É inegável que os incumbentes já começaram este processo, mas ainda sem resultados práticos massificados. Porque é que energia de ativação não foi ainda suficiente? Falta de foco? Orçamento? Atritos na decisão e navegação das políticas internas da organização? Sistemas informáticos desatualizados? Compliance? Quase parece uma equação impossível de ser resolvida, mas poderão estes catalisadores oferecer parte da resposta?
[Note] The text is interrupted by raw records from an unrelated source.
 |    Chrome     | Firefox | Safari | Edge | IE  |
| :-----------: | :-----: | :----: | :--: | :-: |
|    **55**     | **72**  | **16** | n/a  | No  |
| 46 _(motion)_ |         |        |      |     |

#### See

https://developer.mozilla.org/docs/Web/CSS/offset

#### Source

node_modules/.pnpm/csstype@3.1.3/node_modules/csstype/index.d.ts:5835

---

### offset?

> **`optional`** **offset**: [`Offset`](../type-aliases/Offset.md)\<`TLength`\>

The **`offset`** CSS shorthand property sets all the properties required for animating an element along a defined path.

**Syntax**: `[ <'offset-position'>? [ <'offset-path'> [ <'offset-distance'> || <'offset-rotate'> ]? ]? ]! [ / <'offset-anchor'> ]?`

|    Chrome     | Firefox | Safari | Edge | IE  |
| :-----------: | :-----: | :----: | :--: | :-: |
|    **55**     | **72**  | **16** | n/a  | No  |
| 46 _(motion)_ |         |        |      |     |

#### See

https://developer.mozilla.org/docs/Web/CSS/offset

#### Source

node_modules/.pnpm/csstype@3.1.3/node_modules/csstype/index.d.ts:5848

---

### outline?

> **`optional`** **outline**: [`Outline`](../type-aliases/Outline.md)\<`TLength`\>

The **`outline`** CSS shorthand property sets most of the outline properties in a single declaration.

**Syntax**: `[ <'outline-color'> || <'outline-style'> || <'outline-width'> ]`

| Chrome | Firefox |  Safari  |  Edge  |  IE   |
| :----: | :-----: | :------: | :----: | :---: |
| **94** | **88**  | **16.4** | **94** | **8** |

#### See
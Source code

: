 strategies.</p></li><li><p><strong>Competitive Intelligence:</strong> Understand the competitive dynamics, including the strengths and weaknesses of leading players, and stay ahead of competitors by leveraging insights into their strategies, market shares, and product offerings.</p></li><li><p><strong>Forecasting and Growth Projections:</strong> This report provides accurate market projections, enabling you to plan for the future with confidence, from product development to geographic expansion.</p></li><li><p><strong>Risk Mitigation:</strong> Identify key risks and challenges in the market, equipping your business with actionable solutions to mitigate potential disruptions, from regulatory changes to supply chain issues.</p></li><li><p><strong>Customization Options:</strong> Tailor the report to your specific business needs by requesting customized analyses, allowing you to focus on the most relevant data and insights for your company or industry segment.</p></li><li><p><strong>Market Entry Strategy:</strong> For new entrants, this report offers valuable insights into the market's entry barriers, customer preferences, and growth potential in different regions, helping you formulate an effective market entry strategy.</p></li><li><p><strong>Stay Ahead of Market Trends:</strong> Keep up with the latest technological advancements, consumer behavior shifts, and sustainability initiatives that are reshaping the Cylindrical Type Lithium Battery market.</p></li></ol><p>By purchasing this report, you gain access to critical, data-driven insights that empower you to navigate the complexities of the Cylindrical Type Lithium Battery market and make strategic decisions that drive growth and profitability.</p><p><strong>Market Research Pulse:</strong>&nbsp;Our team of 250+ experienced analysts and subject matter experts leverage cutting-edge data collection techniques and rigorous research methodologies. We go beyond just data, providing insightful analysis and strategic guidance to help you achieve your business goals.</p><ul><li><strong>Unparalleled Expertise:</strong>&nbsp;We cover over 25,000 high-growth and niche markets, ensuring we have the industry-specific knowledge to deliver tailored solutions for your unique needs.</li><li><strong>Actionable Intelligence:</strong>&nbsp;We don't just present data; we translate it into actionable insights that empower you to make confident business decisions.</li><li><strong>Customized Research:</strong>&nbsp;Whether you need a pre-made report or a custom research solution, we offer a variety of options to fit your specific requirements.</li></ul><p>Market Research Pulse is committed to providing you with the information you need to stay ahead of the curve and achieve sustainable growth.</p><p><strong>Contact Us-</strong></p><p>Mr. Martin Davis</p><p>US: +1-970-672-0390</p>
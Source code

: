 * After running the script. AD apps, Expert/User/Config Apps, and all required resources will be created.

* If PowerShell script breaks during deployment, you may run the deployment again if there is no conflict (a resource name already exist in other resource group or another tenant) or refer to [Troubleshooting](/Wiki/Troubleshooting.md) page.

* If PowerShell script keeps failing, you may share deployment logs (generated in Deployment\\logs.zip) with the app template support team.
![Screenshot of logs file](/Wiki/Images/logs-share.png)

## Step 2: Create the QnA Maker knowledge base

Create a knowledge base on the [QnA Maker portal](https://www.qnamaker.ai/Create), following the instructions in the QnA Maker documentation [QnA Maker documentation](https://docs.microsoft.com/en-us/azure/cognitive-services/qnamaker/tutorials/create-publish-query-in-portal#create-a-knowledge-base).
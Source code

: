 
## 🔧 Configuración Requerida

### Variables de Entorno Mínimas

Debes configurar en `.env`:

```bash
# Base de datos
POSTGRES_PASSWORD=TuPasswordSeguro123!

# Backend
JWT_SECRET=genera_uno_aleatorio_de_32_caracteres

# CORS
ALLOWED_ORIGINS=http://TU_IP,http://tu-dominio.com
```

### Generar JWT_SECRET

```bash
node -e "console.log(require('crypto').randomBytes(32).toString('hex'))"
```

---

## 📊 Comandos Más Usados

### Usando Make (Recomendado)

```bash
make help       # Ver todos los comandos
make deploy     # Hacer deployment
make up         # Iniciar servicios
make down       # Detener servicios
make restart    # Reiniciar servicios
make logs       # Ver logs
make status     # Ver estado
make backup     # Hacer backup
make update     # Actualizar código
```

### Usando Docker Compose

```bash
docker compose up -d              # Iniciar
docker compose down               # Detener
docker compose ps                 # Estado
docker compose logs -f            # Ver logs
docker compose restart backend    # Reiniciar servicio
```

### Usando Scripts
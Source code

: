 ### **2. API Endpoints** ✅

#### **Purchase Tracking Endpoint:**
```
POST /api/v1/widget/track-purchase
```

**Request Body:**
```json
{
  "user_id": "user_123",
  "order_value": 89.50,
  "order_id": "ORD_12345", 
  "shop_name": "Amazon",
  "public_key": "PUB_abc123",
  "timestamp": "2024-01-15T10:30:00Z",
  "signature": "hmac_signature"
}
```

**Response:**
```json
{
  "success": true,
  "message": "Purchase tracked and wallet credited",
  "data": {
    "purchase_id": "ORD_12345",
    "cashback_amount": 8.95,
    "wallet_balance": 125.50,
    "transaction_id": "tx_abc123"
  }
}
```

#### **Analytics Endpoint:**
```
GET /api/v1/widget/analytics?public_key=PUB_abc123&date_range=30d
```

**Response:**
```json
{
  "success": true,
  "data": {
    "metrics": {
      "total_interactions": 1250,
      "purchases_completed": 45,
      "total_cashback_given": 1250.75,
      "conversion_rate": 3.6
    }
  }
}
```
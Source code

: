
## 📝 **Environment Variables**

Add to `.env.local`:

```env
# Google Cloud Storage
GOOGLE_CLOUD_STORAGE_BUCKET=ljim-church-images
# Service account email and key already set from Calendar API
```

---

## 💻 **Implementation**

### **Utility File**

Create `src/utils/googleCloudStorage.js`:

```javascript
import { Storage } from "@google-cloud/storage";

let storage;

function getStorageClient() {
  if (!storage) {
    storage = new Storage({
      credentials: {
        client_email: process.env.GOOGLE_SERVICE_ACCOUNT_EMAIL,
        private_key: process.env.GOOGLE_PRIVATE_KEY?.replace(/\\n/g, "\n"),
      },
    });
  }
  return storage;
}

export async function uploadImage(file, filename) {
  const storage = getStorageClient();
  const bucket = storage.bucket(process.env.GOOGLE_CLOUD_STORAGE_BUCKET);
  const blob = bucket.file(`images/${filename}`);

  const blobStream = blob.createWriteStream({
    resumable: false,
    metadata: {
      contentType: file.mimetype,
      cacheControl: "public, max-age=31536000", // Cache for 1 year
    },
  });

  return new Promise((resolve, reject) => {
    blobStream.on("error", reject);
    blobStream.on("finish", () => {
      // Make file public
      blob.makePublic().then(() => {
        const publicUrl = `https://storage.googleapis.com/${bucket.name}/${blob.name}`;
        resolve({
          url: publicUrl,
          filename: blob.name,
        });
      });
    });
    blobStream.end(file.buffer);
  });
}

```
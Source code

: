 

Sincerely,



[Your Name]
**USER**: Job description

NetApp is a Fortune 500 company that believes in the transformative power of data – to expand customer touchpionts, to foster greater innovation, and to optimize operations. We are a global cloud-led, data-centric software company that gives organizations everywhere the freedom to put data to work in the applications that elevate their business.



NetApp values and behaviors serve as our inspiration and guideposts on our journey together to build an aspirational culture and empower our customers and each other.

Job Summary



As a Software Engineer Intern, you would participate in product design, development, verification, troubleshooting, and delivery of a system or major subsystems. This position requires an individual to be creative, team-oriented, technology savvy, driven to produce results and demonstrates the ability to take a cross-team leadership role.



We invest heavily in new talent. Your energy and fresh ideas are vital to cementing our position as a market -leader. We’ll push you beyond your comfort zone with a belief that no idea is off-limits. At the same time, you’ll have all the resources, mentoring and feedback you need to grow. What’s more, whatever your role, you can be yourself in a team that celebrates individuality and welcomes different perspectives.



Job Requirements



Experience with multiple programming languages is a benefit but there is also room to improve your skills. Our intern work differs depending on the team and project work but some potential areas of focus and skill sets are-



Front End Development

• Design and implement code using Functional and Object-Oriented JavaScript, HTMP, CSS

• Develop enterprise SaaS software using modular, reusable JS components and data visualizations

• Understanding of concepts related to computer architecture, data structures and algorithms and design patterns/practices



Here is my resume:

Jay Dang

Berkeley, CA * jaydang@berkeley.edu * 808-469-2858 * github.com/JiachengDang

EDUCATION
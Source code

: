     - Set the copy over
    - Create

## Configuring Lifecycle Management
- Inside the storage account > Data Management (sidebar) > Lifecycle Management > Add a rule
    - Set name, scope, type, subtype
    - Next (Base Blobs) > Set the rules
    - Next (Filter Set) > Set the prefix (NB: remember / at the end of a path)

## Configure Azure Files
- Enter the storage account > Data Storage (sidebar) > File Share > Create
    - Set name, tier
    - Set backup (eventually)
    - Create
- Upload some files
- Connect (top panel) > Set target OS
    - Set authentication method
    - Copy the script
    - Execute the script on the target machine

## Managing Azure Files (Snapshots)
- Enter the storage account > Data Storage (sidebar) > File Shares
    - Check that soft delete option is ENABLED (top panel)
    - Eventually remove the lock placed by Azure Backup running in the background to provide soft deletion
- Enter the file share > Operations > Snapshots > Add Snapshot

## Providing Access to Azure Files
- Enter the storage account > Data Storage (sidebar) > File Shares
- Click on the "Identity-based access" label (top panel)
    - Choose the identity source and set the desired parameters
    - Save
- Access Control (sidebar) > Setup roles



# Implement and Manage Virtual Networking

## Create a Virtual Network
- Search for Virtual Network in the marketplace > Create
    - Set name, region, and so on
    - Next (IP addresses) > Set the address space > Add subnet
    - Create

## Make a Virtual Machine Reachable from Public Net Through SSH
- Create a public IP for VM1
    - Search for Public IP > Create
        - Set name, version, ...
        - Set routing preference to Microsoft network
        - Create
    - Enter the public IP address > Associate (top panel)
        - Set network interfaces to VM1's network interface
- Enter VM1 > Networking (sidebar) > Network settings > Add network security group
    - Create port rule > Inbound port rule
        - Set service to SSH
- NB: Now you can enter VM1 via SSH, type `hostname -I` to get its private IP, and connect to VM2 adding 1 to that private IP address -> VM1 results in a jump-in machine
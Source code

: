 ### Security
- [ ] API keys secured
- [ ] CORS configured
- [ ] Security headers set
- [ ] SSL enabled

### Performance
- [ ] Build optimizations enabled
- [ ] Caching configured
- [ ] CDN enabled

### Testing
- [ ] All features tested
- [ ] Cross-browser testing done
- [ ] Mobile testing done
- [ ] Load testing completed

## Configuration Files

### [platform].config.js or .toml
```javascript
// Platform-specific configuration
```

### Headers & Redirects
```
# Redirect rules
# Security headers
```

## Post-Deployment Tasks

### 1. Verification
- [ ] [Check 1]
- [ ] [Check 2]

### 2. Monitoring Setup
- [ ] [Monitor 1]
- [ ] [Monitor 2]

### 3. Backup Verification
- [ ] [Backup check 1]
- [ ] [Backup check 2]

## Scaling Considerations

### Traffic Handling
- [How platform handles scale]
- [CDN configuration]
Acredito que o setor será muito diferente no curto-médio prazo. O impacto do Fintech a nível global já não é marginal. Desde 2017 que as apps financeiras mais descarregadas nos Estados Unidos da América são de Fintechs. Em apenas quatro anos de existência, Yu’e Bao (o fundo que nasceu para rentabilizar o dinheiro sem utilização na wallet do Alibaba) atingiu mais de 165 mil milhões de dólares americanos, superando os maiores nomes do sector como a J.P. Morgan ou a Vanguard. Em Portugal, o Revolut já tem mais clientes que a maioria dos pequenos bancos. O receio do que poderá vir já está instalado nos incumbentes. Há poucos meses a Google adquiriu a licença de e-money e começou a comprar fintechs a operar na Europa. Significará isto a extinção dos bancos e seguradoras? Apostaria mais numa metamorfose que será tão mais rápida e economicamente viável quanto mais se usarem startups como catalisadores. Há exemplos nacionais e internacionais inspiradores e ao alcance de qualquer incumbente.

Fintech: A nível europeu a Raisin, criou um marketplace de depósitos a prazo que permite aos aforradores terem acesso a taxas superiores de bancos de outros países da Europa. Por outro lado, os bancos captam assim ativos noutros mercados em que há mais capital disponível, sempre com o fundo de garantia de depósitos.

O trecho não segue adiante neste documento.